### PROBLEM STATEMENT
Among the lines below, copy each one in which "rule" appears.

Saved data entries

__________________________________________________

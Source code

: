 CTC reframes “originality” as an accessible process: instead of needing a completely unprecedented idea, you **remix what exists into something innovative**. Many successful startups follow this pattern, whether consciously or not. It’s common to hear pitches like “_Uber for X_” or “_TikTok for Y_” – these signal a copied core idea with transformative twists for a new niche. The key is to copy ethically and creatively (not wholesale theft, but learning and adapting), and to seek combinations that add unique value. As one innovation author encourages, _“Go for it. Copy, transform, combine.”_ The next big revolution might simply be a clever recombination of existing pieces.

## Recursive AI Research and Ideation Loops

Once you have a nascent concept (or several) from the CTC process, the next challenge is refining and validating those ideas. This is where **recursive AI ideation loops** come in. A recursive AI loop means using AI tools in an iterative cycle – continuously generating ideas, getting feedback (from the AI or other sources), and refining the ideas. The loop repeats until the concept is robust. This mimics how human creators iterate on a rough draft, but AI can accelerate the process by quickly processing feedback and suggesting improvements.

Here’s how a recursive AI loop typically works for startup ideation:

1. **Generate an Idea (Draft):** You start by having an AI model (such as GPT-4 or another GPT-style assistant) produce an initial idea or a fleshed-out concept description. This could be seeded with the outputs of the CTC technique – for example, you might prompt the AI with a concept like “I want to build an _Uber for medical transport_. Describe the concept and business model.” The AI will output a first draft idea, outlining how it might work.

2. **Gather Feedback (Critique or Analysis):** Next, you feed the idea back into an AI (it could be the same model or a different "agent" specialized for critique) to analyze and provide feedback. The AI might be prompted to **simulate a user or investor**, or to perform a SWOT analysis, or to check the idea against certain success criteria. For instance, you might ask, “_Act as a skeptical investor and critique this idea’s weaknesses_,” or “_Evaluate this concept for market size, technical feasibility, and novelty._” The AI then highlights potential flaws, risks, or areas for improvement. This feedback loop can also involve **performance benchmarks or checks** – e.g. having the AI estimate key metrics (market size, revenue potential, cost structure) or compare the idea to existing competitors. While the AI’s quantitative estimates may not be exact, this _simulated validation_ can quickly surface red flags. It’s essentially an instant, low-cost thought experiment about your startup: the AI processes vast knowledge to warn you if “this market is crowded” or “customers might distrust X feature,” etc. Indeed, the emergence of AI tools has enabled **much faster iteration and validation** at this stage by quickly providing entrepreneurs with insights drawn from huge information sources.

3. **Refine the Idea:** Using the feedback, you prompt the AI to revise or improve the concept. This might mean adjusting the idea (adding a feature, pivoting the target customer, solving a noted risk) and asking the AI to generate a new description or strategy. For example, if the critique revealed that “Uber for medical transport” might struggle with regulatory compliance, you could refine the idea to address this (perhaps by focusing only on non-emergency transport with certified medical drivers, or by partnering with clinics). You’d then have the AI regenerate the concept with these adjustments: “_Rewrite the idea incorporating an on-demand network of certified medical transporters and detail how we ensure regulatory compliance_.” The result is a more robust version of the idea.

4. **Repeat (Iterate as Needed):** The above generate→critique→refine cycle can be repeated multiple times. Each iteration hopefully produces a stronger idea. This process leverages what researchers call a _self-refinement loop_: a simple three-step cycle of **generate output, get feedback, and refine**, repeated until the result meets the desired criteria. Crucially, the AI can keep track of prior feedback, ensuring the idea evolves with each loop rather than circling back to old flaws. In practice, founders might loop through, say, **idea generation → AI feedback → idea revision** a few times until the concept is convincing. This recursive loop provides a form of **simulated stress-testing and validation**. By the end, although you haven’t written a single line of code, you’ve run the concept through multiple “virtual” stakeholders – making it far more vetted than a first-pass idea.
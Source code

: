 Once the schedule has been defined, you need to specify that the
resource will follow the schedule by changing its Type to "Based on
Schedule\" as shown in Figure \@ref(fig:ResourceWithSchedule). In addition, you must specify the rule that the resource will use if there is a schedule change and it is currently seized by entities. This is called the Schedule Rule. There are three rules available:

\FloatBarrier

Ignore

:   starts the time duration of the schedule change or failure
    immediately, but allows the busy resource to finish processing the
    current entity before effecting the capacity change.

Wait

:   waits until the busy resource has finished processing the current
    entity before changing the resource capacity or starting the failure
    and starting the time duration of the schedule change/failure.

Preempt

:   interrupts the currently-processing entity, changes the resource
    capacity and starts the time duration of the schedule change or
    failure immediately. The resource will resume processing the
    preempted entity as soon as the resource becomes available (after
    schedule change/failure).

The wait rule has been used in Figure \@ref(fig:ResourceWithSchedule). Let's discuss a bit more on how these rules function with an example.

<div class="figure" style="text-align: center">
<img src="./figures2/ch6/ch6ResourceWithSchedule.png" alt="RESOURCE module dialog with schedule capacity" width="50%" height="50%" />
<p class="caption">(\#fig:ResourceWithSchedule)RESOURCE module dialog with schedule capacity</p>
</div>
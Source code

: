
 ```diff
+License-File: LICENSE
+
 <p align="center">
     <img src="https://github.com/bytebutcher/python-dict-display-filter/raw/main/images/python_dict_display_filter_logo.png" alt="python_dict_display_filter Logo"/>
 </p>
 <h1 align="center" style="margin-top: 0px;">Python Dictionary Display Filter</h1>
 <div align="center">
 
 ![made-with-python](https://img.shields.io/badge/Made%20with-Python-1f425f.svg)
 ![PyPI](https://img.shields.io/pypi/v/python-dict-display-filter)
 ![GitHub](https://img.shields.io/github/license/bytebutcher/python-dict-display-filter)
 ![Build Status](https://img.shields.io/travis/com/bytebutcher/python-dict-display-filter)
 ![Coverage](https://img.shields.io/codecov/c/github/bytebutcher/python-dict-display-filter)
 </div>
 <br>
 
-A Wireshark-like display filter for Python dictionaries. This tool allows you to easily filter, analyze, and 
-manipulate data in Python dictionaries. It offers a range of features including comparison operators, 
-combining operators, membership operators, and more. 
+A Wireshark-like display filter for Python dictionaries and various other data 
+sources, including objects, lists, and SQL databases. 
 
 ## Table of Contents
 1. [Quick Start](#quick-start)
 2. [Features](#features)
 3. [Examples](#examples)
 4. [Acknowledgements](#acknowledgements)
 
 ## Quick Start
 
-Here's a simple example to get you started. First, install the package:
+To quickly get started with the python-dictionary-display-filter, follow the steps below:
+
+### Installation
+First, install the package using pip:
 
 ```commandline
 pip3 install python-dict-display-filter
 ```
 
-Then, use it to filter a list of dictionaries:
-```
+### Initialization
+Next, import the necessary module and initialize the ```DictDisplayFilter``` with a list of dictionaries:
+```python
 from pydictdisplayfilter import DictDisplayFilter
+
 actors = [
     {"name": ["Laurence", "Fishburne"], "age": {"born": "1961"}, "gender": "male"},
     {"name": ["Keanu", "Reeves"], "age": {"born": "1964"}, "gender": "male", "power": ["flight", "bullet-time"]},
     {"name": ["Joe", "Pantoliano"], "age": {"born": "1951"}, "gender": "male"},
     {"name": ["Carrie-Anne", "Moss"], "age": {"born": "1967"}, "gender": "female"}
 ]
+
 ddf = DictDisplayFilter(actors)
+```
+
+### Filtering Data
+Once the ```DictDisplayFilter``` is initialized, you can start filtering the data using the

__________________________________________________

### SOLUTION
Schedule\" as shown in Figure \@ref(fig:ResourceWithSchedule). In addition, you must specify the rule that the resource will use if there is a schedule change and it is currently seized by entities. This is called the Schedule Rule. There are three rules available:
The wait rule has been used in Figure \@ref(fig:ResourceWithSchedule). Let's discuss a bit more on how these rules function with an example.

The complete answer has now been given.